We had to wait until low tide to allow Hot Water Beach to live up to its name so until then, the lodge kitchen became our little social spot. We met some other guys from our bus – Joe, Jack, Tom and Rory – who coincidentally came from Chelmsford and Ealing. Hoenstly, travel all the way to the other side of the world to meet people from within an hour of where you call home!
Come 7pm, we ventured out to the beach in our swimwear with the promise of hot water, despite the very blustery winds. There is a concentrated area of this beach which sits above a tectonic fissure, heating the water below so that once the sand is dug up, a hot pool is created for you to bathe in.
We let the boys with their shovel toys dig the holes and create the wall barricades against the sea. At first, we were just digging to more cold water and thought it was all a hoax. But lo and behold, about 10m along the beach from us, the volcanic sands delivered us boiling water. In fact, so hot that you couldn’t (and I couldn’t with my sunburnt legs) stand in it at all! We ended up joining our cold pool with their steamy one so that the overall temperatures were tolerable and in we got, bikinis on, wine in hand, as the sun set.
It did eventually get a bit (literally) nippy with the breeze, so we headed back to the warm showers and another night of wine and beer in the kitchen, making new friends.
With sore heads, our 6.45am wake-up call was very much not wanted but we had a long drive ahead down to Waitomo. Sam, our driver (not so obscure, sadly), did give us a quick hangover recovery stop where we could walk through the ruins of an old gold mine in the forest of Waihi. Although, the rope bridges were NOT welcomed by our spinning heads!
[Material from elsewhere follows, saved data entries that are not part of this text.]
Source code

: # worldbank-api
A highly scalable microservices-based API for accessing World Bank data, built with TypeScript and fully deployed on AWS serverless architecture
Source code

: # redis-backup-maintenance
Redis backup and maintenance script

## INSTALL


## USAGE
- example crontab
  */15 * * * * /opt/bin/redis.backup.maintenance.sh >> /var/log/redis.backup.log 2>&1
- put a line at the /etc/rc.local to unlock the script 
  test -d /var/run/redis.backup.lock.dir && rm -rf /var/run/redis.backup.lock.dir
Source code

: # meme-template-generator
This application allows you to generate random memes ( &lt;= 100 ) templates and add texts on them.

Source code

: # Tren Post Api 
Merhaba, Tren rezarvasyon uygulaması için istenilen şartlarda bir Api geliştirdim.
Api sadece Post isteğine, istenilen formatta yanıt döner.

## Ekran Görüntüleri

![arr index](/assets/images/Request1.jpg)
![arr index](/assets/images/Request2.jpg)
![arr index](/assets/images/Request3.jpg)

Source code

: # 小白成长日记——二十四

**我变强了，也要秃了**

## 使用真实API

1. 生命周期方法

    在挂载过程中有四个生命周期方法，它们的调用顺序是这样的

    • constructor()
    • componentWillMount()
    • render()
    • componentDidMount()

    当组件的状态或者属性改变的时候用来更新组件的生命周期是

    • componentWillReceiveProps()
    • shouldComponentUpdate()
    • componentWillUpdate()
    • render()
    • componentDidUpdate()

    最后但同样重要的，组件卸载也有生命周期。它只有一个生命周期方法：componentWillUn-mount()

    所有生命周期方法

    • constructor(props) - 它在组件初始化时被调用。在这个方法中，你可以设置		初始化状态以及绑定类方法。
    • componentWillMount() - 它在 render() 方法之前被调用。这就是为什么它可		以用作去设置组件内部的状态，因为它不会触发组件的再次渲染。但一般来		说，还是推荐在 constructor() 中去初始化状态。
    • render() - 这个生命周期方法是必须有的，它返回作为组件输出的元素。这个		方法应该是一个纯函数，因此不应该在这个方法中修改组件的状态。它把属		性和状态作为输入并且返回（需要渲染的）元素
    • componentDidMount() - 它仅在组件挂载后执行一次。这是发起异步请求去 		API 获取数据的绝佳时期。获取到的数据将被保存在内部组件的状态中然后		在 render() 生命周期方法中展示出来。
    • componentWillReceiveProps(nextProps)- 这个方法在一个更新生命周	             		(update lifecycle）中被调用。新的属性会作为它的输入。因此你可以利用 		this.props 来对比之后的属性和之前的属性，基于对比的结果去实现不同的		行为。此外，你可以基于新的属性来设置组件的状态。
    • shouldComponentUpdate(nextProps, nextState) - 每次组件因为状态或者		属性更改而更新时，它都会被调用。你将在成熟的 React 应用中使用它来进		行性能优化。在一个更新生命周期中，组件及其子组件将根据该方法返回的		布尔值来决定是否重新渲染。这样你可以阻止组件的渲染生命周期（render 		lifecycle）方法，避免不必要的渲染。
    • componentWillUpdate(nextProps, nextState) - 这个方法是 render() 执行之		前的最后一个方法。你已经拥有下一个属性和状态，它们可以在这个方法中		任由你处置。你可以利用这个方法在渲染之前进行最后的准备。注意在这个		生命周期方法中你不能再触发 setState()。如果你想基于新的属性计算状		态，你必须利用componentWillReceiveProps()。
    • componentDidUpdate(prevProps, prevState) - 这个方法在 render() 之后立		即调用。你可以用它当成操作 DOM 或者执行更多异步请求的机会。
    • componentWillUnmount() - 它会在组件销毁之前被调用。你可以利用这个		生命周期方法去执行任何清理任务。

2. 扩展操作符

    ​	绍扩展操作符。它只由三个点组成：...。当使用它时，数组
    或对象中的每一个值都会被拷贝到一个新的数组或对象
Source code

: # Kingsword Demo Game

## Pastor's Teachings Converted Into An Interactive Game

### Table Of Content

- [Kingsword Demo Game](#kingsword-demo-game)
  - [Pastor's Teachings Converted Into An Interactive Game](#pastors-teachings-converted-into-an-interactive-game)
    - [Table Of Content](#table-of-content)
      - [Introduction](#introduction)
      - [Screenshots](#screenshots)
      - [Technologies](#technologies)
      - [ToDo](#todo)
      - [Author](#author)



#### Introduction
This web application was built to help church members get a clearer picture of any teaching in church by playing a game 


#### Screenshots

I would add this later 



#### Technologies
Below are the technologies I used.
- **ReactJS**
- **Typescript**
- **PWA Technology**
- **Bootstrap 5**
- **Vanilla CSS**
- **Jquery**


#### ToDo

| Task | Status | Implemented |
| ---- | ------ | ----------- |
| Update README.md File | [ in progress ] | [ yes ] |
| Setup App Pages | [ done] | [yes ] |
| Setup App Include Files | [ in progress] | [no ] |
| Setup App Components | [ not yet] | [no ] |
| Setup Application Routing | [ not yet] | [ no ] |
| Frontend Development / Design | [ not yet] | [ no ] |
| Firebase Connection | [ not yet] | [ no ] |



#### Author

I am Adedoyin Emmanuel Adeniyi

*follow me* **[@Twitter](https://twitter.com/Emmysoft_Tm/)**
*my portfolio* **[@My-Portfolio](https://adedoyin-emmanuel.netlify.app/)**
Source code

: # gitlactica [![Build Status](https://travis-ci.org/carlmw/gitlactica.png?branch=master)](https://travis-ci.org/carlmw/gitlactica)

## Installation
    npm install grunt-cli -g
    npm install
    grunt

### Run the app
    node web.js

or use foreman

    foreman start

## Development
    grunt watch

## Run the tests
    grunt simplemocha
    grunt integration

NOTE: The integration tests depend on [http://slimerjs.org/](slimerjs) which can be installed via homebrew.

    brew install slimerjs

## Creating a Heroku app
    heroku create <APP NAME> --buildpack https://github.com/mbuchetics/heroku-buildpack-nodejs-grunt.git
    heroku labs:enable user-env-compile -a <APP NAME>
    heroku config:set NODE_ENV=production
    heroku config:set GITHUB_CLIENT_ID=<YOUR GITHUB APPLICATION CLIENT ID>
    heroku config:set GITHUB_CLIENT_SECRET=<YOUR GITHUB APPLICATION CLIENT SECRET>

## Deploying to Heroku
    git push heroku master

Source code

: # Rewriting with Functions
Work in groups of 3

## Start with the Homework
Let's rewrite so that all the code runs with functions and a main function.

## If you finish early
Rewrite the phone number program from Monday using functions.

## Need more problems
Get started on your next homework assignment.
I also sorted out my onwards bus travel here, deciding where to hop off for longer now that I knew what was on offer and what the plans of my other travel companions were. My updated itinerary as below:
Arriving in Waitomo, I checked to ‘Kiwi Paka’ hostel but didn’t have long before my booked excision: Black Water Rafting Labyrinth (essentially, 3 hours of tubing in the dark beneath the world’s largest cave system).
We were wet-suited up (a horrible experience when they were freezing cold and wet from previous groups!), given boots and helmets and driven out to the caves. Our group quickly became the jokers and the guides were happy to play along with the banter.
I was first up to test out the waterfall jump technique and flipped straight over the back of my tube! Almost dying of embarassment, I swam out the other end and realised my bum deserved a larger tube (I hate to think the size of tube Lenny’s black girls bum would need!!).
Then it was time to enter the “Labyrinth”. At first, the caves were pretty chlostrophobic and absolutely frozen but then we carried on through the rapids, jumping down waterfalls and scrambling across the rocks. Once we reached the middle of the caves, where most of the glow worms could be found, we all linked up, turned off our lights, rested our heads back and were pulled along the water, so that we could just relax and take in the unbelievably pretty lights and patterns made by the glow worms on the cave ceiling, 65m above our heads.
The caving ended with us all turning out our torches and using the glow worms to find the ‘light at the end of the tunnel’ leading out of the cave. But once we were out, we became very aware of our blue lips, claw hands and the fact we couldn’t unfasten our helmets. It was like we had paralysed hands!
Once back at the base, warmed up under the scolding showers and fed up on tomato soup and toasted bagels (heaven), we got to see the classically awful group pictures, including me tipping over at the start.
The getting warm process continued back at the hostel, where Monique and I whacked our radiators up full blast, put on our comfiest trackies and warm up over dinner and a cup of tea. Us girls did head down the the world famous ‘Curly’s Bar’ but it closed fairly early and we were back in bed by 11.30pm, with a nice lie-in of 8am to look forward to in the morning.
My round up of Inner North Island is that Waitomo caves are absolutely fantastic and the secluded spots are an excellent way to get closer to your new travelling companions.
One week now in to ‘life from a bag’ and so far, so hot and cold!